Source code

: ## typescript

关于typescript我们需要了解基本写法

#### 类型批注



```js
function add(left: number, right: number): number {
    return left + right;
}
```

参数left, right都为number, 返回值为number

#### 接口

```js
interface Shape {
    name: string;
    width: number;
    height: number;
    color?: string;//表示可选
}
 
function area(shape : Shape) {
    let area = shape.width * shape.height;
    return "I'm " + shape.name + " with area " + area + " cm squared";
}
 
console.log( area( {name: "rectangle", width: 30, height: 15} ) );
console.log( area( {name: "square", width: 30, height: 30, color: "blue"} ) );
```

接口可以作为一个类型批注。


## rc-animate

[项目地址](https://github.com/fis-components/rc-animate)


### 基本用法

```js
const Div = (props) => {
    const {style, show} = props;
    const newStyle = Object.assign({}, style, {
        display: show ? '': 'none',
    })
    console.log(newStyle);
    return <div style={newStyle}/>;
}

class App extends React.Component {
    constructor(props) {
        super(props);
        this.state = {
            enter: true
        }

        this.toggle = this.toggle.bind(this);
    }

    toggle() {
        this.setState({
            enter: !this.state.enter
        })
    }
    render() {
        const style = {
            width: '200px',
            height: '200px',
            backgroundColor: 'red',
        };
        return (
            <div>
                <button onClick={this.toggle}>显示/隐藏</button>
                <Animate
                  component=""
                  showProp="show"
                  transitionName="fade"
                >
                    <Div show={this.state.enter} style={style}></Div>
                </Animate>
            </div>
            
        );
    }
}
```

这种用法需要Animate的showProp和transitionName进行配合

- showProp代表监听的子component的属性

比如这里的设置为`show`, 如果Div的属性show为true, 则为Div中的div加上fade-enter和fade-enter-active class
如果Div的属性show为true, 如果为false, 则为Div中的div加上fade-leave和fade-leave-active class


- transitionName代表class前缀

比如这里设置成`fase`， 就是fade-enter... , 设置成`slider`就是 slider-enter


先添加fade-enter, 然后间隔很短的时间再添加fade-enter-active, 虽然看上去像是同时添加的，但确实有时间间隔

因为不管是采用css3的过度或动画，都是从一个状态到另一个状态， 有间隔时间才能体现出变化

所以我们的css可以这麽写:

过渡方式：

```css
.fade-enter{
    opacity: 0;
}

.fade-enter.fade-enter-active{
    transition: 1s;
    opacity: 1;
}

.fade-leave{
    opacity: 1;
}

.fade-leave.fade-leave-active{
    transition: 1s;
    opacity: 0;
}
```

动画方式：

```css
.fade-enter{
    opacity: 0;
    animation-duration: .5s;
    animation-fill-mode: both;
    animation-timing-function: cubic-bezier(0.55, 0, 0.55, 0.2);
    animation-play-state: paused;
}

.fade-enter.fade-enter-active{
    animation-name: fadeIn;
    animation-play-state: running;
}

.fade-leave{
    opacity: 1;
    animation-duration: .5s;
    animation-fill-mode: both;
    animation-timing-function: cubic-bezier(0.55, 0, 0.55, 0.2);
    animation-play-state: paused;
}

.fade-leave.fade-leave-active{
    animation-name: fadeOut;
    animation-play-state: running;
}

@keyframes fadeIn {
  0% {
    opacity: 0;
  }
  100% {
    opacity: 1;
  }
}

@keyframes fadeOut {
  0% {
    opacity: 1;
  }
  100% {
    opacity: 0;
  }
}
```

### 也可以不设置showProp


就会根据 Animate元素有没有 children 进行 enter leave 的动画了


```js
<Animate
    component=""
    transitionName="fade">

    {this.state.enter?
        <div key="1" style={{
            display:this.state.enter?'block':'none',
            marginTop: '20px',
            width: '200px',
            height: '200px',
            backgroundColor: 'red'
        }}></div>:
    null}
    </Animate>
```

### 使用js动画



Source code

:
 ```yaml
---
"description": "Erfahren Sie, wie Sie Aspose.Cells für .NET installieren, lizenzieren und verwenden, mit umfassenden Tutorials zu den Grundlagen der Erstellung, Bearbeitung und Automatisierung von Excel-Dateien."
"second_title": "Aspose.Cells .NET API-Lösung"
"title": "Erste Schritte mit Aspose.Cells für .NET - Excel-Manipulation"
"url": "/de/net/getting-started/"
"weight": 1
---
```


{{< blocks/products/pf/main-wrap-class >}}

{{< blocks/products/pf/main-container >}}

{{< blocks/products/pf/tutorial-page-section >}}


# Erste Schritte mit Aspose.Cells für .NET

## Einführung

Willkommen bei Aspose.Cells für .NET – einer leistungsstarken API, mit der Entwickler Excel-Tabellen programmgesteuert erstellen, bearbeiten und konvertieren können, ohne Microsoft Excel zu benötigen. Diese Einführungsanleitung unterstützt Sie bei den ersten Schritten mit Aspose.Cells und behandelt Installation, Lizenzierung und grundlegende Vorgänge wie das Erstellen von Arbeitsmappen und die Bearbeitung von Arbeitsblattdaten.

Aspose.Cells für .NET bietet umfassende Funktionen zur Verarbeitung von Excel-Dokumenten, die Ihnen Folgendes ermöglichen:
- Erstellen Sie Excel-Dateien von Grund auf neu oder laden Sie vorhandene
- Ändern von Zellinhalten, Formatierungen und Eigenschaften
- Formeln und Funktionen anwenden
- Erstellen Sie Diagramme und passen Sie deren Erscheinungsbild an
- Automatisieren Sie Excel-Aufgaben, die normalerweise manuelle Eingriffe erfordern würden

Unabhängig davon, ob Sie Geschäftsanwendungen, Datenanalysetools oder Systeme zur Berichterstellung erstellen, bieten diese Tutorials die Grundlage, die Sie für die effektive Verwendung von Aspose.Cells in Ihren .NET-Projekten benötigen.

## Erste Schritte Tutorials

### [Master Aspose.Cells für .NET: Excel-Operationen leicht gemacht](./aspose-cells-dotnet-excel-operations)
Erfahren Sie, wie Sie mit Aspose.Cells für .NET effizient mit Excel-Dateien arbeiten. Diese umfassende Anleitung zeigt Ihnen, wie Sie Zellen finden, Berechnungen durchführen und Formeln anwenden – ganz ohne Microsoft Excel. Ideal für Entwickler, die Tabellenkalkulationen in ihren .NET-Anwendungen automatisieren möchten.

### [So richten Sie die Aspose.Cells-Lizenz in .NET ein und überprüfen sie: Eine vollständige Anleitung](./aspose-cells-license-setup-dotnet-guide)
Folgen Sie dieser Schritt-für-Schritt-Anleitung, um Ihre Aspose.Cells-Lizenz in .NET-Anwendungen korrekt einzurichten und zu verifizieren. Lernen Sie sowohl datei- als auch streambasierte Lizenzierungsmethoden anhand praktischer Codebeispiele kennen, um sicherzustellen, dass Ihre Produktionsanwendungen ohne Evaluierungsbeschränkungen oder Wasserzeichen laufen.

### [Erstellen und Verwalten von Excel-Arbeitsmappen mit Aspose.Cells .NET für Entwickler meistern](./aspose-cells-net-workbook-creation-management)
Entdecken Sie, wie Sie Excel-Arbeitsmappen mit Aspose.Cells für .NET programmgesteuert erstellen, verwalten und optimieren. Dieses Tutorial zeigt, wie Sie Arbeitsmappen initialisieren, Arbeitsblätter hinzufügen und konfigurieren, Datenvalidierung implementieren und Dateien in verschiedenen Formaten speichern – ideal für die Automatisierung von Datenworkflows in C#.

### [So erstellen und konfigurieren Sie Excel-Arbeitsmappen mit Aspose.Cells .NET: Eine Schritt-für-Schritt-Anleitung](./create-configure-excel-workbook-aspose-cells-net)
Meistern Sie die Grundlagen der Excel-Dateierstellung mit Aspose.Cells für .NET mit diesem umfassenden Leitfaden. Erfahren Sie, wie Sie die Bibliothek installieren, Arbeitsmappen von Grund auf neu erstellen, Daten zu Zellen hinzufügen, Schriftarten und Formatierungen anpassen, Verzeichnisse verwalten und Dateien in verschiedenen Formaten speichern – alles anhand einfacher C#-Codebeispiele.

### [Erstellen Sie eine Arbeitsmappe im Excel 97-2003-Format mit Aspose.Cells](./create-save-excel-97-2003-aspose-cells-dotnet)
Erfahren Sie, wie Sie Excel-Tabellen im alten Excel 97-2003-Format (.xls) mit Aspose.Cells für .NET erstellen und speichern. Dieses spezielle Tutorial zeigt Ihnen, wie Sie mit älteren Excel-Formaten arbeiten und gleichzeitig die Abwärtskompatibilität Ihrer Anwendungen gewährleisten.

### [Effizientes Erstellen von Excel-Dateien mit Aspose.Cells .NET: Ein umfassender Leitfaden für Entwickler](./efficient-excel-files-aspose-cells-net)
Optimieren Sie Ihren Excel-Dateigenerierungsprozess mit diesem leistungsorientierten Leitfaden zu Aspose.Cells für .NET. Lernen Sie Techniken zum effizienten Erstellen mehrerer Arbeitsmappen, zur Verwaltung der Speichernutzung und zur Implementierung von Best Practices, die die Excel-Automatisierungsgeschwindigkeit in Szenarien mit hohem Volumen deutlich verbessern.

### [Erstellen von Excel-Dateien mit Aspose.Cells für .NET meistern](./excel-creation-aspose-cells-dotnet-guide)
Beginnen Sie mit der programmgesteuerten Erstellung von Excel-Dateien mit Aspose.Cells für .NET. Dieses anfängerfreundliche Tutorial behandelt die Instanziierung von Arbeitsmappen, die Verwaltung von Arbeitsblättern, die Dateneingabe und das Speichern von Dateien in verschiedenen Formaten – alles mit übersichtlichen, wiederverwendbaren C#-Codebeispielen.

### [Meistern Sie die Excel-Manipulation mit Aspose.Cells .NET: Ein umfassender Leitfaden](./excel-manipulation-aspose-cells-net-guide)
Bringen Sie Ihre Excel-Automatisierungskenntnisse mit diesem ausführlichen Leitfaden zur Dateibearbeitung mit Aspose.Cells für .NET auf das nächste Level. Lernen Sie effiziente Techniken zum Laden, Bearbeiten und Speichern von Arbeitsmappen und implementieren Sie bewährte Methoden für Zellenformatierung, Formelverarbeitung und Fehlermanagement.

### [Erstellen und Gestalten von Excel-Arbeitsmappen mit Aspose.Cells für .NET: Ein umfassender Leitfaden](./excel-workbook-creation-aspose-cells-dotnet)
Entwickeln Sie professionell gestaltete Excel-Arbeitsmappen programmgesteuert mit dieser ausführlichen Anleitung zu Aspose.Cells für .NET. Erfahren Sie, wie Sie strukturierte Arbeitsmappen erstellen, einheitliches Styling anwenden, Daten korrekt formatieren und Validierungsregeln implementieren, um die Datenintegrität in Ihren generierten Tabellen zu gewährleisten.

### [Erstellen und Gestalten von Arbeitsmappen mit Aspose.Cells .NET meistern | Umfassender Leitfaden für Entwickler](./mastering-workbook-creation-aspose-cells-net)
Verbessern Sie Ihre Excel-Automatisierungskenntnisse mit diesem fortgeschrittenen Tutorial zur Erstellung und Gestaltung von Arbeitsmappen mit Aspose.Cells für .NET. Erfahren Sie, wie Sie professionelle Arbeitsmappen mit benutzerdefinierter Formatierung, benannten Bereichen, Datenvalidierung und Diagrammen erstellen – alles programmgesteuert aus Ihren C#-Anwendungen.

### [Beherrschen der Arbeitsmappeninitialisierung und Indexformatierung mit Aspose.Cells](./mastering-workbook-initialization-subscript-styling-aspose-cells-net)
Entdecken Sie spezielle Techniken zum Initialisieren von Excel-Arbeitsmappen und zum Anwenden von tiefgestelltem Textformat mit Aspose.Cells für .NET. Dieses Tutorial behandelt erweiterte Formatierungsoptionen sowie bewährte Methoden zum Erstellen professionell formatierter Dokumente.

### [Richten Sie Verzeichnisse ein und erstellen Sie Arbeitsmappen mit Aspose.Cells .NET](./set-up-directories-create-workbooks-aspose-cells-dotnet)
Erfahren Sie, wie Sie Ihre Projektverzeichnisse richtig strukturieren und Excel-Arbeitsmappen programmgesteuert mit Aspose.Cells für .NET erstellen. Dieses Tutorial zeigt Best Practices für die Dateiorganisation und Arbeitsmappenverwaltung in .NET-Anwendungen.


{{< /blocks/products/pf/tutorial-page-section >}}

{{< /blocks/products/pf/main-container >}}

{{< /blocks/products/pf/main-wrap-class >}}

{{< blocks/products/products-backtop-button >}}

• • • •

Write only the number of lines in the data where the string "newStyle" can be found.

3